Bell and his wife, Joan Andrews Bell, have been working for decades to protect and nurture nascent life.
You can see it in their own modest home in New Jersey, where seven children, mostly adopted from abroad and mostly with special needs, have learned how to love by being loved.
Bell plays down any uniqueness the family may enjoy.
“Well, seven children isn’t that big of a family for our family,” he said. “Joan’s sisters, one has 8, another has 12. But we think children are a gift from God. They are a great blessing.”
The Bells married late in life and were able to have one child of their own. “I tell even young couples: you never know if you will have any children,” he said. “Every couple, I think, should discern whether they should adopt other children because there are so many children who need to be adopted.”
“Our children have brought so many blessings in our life,” he said.
Not least of which is learning how to love.
“We say we love ice cream, we love animals,” Bell noted. “But real love is building relationship with other people.”
For a Catholic like Bell, though, it’s not just coming home from work, having dinner together and reading bedtime stories.
“I have to make time for prayer,” he insisted. “It feels very empty if there is a day where I cannot attend the Holy Sacrifice of the Mass.
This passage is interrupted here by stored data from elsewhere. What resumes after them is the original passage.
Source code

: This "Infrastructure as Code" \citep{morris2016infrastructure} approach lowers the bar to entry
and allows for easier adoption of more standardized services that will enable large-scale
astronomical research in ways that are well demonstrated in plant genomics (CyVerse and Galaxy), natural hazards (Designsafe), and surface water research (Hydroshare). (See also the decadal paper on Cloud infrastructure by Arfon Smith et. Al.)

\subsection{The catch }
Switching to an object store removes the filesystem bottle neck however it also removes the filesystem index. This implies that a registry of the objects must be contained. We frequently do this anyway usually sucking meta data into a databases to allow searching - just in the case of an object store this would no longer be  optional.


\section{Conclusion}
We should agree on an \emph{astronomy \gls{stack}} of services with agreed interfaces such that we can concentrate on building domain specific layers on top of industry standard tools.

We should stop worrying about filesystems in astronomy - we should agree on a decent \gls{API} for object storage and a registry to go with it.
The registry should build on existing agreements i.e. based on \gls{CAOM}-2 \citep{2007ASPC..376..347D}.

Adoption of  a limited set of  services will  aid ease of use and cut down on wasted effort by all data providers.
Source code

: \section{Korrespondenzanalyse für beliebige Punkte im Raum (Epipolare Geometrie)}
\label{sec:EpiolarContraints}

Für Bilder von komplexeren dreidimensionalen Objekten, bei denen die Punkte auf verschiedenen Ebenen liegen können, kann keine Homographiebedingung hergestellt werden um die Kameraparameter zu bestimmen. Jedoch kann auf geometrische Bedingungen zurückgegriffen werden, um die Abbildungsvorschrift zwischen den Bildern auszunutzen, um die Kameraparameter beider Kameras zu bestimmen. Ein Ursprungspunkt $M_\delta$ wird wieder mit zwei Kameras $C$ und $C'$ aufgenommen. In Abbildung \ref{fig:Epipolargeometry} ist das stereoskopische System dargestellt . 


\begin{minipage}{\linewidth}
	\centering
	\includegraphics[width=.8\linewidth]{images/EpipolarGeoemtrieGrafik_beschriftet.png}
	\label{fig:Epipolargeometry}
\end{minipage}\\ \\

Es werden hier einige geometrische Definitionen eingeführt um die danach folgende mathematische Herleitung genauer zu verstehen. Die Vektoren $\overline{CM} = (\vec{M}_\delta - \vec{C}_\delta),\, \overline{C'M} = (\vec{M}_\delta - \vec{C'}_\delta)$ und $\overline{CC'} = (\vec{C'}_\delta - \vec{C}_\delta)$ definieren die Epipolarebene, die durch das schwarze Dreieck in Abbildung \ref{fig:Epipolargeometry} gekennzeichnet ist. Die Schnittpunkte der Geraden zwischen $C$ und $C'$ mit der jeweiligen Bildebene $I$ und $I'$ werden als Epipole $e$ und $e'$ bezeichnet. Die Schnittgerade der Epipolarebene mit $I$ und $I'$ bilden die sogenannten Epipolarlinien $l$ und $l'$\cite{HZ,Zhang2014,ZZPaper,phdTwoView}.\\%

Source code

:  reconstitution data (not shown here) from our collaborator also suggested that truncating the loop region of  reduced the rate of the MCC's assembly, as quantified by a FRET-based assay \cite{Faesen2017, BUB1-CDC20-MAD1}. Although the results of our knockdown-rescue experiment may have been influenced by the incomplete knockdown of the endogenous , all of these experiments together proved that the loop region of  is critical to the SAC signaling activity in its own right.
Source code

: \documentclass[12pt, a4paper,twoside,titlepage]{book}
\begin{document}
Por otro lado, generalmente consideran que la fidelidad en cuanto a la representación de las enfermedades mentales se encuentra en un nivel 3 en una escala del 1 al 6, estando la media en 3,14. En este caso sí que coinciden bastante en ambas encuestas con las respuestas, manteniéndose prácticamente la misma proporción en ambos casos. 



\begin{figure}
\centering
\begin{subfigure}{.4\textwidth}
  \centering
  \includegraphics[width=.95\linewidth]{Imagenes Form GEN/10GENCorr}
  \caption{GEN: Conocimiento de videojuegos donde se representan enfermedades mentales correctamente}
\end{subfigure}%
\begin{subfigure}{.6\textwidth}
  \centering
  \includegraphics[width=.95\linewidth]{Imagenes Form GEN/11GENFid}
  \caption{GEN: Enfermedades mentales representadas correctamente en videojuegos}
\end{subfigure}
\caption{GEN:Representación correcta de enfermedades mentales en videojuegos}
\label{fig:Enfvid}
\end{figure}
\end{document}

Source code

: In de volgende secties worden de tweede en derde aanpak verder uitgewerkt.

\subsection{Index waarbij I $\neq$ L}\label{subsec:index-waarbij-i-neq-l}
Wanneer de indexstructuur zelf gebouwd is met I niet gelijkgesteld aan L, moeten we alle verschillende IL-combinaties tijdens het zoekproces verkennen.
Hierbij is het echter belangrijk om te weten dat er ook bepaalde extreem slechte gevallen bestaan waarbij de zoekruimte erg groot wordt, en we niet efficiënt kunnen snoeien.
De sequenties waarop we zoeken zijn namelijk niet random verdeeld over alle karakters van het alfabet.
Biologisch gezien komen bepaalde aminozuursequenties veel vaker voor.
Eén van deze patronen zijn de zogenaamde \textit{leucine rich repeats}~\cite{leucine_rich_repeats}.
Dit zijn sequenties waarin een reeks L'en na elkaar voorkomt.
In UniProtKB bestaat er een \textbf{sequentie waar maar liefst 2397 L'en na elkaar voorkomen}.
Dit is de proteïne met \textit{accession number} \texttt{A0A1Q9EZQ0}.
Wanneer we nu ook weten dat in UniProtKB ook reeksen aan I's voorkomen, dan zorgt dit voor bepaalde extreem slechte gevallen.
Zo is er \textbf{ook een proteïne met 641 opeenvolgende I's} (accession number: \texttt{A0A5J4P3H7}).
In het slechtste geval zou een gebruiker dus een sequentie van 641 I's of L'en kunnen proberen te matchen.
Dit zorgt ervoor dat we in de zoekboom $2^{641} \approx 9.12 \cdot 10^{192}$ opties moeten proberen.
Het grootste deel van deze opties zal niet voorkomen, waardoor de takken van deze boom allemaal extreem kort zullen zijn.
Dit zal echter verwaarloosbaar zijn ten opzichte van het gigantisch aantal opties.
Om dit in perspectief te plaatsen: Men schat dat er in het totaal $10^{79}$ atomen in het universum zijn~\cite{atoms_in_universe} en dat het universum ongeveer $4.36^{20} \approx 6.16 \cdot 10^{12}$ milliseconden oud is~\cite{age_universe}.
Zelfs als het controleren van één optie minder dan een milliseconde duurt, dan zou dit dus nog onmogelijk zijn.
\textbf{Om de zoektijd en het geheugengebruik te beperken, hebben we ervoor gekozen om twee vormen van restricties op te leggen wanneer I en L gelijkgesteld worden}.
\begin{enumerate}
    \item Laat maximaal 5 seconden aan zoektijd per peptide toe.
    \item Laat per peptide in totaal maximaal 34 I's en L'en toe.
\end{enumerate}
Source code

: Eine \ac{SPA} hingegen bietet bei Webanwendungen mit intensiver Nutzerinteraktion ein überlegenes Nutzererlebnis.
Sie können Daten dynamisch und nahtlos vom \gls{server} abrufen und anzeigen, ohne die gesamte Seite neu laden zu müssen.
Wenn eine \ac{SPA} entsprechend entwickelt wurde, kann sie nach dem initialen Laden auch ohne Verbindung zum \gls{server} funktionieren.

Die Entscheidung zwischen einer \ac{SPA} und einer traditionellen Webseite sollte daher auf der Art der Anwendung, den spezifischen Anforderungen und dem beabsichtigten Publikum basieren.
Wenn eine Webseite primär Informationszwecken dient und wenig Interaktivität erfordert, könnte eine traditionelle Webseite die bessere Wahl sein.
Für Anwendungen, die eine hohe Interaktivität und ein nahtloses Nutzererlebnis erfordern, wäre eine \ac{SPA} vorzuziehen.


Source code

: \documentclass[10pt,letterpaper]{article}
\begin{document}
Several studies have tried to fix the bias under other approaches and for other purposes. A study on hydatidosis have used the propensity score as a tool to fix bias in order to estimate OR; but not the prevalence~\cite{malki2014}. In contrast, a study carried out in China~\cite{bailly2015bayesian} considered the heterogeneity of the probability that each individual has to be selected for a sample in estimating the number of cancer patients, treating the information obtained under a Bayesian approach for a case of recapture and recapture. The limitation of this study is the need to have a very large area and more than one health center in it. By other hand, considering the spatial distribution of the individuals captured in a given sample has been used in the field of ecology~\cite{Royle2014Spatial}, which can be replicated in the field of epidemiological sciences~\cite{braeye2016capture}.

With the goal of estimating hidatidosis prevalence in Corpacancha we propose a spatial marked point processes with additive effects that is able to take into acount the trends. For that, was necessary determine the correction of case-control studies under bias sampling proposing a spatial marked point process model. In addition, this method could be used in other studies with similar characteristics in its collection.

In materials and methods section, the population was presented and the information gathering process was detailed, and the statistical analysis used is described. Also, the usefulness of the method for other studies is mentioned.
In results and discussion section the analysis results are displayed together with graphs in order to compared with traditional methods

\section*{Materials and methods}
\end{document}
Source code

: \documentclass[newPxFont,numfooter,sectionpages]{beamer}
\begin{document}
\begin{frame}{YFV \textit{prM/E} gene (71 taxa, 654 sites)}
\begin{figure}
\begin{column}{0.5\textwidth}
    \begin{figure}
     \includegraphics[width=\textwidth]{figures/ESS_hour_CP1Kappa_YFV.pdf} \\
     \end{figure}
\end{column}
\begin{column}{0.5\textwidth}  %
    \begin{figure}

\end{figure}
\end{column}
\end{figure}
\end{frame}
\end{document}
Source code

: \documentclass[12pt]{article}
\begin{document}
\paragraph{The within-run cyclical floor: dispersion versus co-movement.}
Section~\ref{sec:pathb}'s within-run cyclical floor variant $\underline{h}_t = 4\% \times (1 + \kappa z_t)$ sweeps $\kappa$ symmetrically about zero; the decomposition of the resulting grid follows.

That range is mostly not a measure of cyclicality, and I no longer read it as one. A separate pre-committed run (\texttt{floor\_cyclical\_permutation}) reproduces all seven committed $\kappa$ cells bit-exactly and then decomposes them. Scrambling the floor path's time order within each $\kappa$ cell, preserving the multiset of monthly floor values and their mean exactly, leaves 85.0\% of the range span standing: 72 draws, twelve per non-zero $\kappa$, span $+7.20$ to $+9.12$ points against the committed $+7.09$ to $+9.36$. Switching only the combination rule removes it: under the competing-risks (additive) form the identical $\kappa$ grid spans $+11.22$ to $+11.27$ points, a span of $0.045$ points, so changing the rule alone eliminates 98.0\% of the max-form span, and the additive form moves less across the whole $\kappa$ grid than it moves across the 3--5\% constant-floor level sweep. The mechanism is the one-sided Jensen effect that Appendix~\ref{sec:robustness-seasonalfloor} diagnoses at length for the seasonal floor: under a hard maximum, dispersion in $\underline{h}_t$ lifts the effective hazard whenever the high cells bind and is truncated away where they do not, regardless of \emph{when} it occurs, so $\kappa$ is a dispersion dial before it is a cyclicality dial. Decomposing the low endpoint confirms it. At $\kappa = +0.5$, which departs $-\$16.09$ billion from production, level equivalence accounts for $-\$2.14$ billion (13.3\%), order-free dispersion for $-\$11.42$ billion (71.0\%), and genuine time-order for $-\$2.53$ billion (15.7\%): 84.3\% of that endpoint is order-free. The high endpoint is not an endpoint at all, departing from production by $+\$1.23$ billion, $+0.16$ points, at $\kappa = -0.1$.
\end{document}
And beyond that, I struggle to pray the Rosary every day but even more important than that is just to keep God in mind.”
Of his children, who come from Russia, Mexico and the US, Bell said “everyone is a gift and a different story,” a family “we could have never planned…. But I think to have a family that is open to life. that is what love is. And when families are not open to life we are restricting love, and it’s so sad because God gave us so many opportunities to love and to share.”